Maintain one HashMap for mapping user_id to photo_ids.
Instead of maintaining separate timestamp field for photos, we can use the timestamp in photo_id, i.e.
photo_id = timestamp in seconds (32 bits) + 10 bit integer M
The integer M is the number of photos uploaded per second. It is assumed that there will at maximum 1024 photos uploaded per second.
Thus the id can support maximum of 2⁴² photos which is about 4.4 trillion.
Since the number of users is 1 billion and assuming that the user base will increase to 5 billion, thus number of bits required to store user_id is log2(5*10⁹) = 33.

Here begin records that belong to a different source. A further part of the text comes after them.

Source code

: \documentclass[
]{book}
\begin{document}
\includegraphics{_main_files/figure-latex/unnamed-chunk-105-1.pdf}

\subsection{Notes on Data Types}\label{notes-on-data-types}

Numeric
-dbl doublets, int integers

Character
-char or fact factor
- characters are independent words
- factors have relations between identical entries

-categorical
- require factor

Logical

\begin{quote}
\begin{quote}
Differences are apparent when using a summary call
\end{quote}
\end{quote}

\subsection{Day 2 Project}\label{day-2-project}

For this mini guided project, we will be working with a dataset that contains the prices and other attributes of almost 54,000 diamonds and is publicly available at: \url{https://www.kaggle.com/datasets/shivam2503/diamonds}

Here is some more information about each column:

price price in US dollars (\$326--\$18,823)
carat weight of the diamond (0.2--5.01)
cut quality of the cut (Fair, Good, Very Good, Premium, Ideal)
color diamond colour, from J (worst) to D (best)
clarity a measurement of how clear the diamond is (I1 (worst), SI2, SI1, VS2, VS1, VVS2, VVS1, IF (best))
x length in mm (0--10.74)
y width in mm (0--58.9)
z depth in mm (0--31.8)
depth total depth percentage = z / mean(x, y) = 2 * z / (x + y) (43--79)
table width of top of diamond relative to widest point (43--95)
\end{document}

Maintain a HashMap where the key is the user_id and value is a sorted list of photo_ids for the user. Note that since photo_ids are already time sorted and new photo_ids have value > old photo_ids, thus we do not need to maintain any balanced BST but just appending to the end of the list is sufficient.
Maintain another HashMap for mapping photo_id to location of photo on disk.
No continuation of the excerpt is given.